B. İstinaf Sebepleri
1.Davacı-karşı davalı erkek vekili; kusur belirlemesi, karşı davanın kabulü, toptan nafaka ve tazminat taleplerinin reddi yönünden istinaf yoluna başvurmuştur.
2.Davalı-karşı davacı kadın vekili; kusur belirlemesi, asıl davanın kabulü, tedbir ve yoksulluk nafakası miktarı ile tazminat taleplerinin reddi yönünden istinaf yoluna başvurmuştur.
C. Gerekçe ve Sonuç
Bölge Adliye Mahkemesinin yukarıda tarih ve sayısı belirtilen kararı ile; İlk Derece Mahkemesi kararında her hangi bir isabetsizlik bulunmadığı anlaşıldığından, usul ve kanuna uygun olan hükme karşı taraf vekillerinin istinaf taleplerinin esastan reddine karar verilmiştir.
V. TEMYİZ
A. Temyiz Yoluna Başvuranlar
Bölge Adliye Mahkemesinin yukarıda belirtilen kararına karşı süresi içinde taraf vekilleri temyiz isteminde bulunmuştur.
B. Temyiz Sebepleri
1.Davacı karşı davalı erkek vekili;kadının davasının kabulü, kusur belirlemesi, tazminatların reddi ve nafakalar usul ve kanuna aykırı bulunduğunu ileri sürerek; kararın bozulmasına karar verilmesini talep etmiştir.
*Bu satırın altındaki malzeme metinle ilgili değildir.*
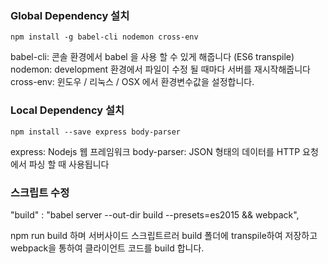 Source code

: 
### Global Dependency 설치
```
npm install -g babel-cli nodemon cross-env
```
babel-cli: 콘솔 환경에서 babel 을 사용 할 수 있게 해줍니다 (ES6 transpile)
nodemon: development 환경에서 파일이 수정 될 때마다 서버를 재시작해줍니다
cross-env: 윈도우 / 리눅스 / OSX 에서 환경변수값을 설정합니다.

### Local Dependency 설치
```
npm install --save express body-parser  
```
express: Nodejs 웹 프레임워크
body-parser: JSON 형태의 데이터를 HTTP 요청에서 파싱 할 때 사용됩니다


### 스크립트 수정
"build" : "babel server --out-dir build --presets=es2015 && webpack",

npm run build 하며 서버사이드 스크립트르러 build 폴더에 transpile하여
저장하고 webpack을 통하여 클라이언트 코드를 build 합니다.
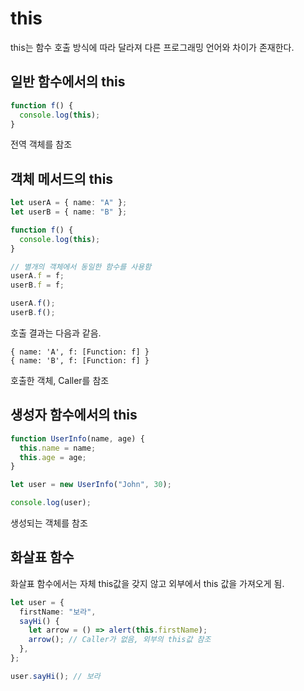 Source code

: # this

this는 함수 호출 방식에 따라 달라져 다른 프로그래밍 언어와 차이가 존재한다.

## 일반 함수에서의 this

```typescript
function f() {
  console.log(this);
}
```

전역 객체를 참조

## 객체 메서드의 this

```typescript
let userA = { name: "A" };
let userB = { name: "B" };

function f() {
  console.log(this);
}

// 별개의 객체에서 동일한 함수를 사용함
userA.f = f;
userB.f = f;

userA.f();
userB.f();
```

호출 결과는 다음과 같음.

```
{ name: 'A', f: [Function: f] }
{ name: 'B', f: [Function: f] }
```

호출한 객체, Caller를 참조

## 생성자 함수에서의 this

```typescript
function UserInfo(name, age) {
  this.name = name;
  this.age = age;
}

let user = new UserInfo("John", 30);

console.log(user);
```

생성되는 객체를 참조

## 화살표 함수

화살표 함수에서는 자체 this값을 갖지 않고 외부에서 this 값을 가져오게 됨.

```typescript
let user = {
  firstName: "보라",
  sayHi() {
    let arrow = () => alert(this.firstName);
    arrow(); // Caller가 없음, 외부의 this값 참조
  },
};

user.sayHi(); // 보라
```
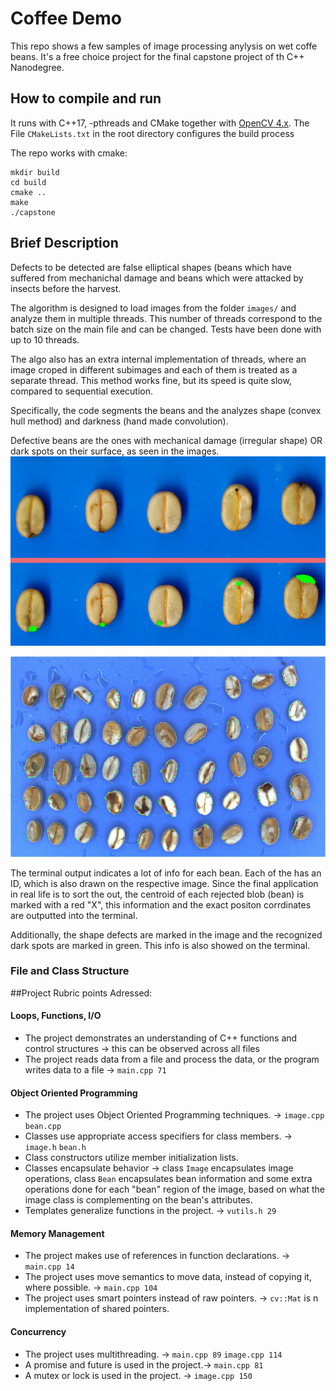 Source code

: # Coffee Demo

This repo shows a few samples of image processing anylysis on wet coffe beans. It's a free choice project for the final capstone project of th C++ Nanodegree.

## How to compile and run

It runs with C++17, -pthreads and CMake together with [OpenCV 4.x](https://docs.opencv.org/master/d7/d9f/tutorial_linux_install.html).
The File `CMakeLists.txt` in the root directory configures the build process


The repo works with cmake:

```
mkdir build
cd build
cmake ..
make
./capstone
```

## Brief Description
Defects to be detected are false elliptical shapes (beans which have suffered from mechanichal damage and beans which were attacked by insects before the harvest.

The algorithm is designed to load images from the folder `images/` and analyze them in multiple threads. This number of threads correspond to the batch size on the main file and can be changed. Tests have been done with up to 10 threads.

The algo also has an extra internal implementation of threads, where an image croped in different subimages and each of them is treated as a separate thread. This method works fine, but its speed is quite slow, compared to sequential execution.

Specifically, the code segments the beans and the analyzes shape (convex hull method) and darkness (hand made convolution).

Defective beans are the ones with mechanical damage (irregular shape) OR dark spots on their surface, as seen in the images.
![img1](assets/readme_dark.png)

![img2](assets/readme_mech_damage.jpg)


The terminal output indicates a lot of info for each bean. Each of the has an ID, which is also drawn on the respective image. Since the final application in real life is to sort the out, the centroid of each rejected blob (bean) is marked with a red "X", this information and the exact positon corrdinates are outputted into the terminal.

Additionally, the shape defects are marked in the image and the recognized dark spots are marked in green. This info is also showed on the terminal.

### File and Class Structure


##Project Rubric points Adressed:
#### Loops, Functions, I/O

- The project demonstrates an understanding of C++ functions and control structures -> this can be observed across all files
- The project reads data from a file and process the data, or the program writes data to a file -> `main.cpp 71`

#### Object Oriented Programming

- The project uses Object Oriented Programming techniques. -> `image.cpp` `bean.cpp`
- Classes use appropriate access specifiers for class members. -> `image.h` `bean.h`
- Class constructors utilize member initialization lists.
- Classes encapsulate behavior -> class `Image` encapsulates image operations, class `Bean` encapsulates bean information and some extra operations done for each "bean" region of the image, based on what the image class is complementing on the bean's attributes.
- Templates generalize functions in the project. -> `vutils.h 29`

#### Memory Management

- The project makes use of references in function declarations. -> `main.cpp 14`
- The project uses move semantics to move data, instead of copying it, where possible. -> `main.cpp 104`
- The project uses smart pointers instead of raw pointers. -> `cv::Mat` is n implementation of shared pointers.

#### Concurrency

- The project uses multithreading. -> `main.cpp 89` `image.cpp 114`
- A promise and future is used in the project.-> `main.cpp 81`
- A mutex or lock is used in the project. -> `image.cpp 150`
2.Davalı karşı davacı kadın vekili; erkeğin davasının kabulü, kusur belirlemesi, tazminatların reddi, nafakaların miktarı ve toptan yoksulluk nafakasına hükmedilmesi usul ve kanuna aykırı bulunduğunu ileri sürerek; kararın bozulmasına karar verilmesini talep etmiştir.
C. Gerekçe
1. Uyuşmazlık ve Hukuki Nitelendirme
Uyuşmazlık, kadın tarafından 4721 sayılı Kanun'un 166 ncı maddesinin birinci fıkrasında düzenlenen evlilik birliğinin sarsılması hukuki sebebine dayalı olarak açılan boşanma ve fer'ileri istemine ilişkin davada taraflar arasında ortak hayatı temelinden sarsacak derecede ve birliğin devamına imkan vermeyecek nitelikte bir geçimsizlik bulunup bulunmadığı, geçimsizlik var ise kusurun kimden kaynaklandığı, boşanma davalarının kabulü kararının yerinde olup olmadığı, kadın yararına tedbir ve toptan yoksulluk nafakası ile taraflar yararına tazminat şartlarının somut olayda gerçekleşip gerçekleşmediği, tedbir nafakası ve toptan yoksulluk nafakası miktarlarının uygun olup olmadığı noktasında toplanmaktadır.
2. İlgili Hukuk
4721 sayılı Kanun'un 4 üncü maddesi, 6 ncı maddesi, 166 ncı maddesinin birinci ve ikinci fıkrası, 169 uncu maddesi, 174 üncü maddesinin birinci ve ikinci fıkrası, 175 inci maddesi. 6100 sayılı Kanun'un 369 uncu maddesinin birinci fıkrası ile 370 ve 371 inci maddesi, 6098 sayılı Türk Borçlar Kanunu'nun 50 nci ve 51 inci maddeleri.
3. Değerlendirme
1.Bölge Adliye Mahkemelerinin nihai kararlarının bozulması 6100 sayılı Kanun'un 371 inci maddesinde yer alan sebeplerden birinin varlığı hâlinde mümkündür.
2.Temyizen incelenen karar, tarafların karşılıklı iddia ve savunmalarına, dayandıkları belgelere, uyuşmazlığa uygulanması gereken hukuk kuralları ile hukuki ilişkinin nitelendirilmesine, dava şartlarına, yargılama ve ispat kuralları ile kararda belirtilen gerekçelere göre usul ve kanuna uygun olup taraf vekillerince temyiz dilekçesinde ileri sürülen nedenler kararın bozulmasını gerektirecek nitelikte görülmemiştir.
VI. KARAR
Açıklanan sebeplerle;
Temyiz olunan Bölge Adliye Mahkemesi kararının 6100 sayılı Kanun'un 370 inci maddesinin birinci fıkrası uyarınca ONANMASINA,
Aşağıda yazılı temyiz giderinin temyiz edene yükletilmesine,
Dosyanın İlk Derece Mahkemesine, kararın bir örneğinin Bölge Adliye Mahkemesine gönderilmesine,
01.11.2024 tarihinde oy birliğiyle karar verildi.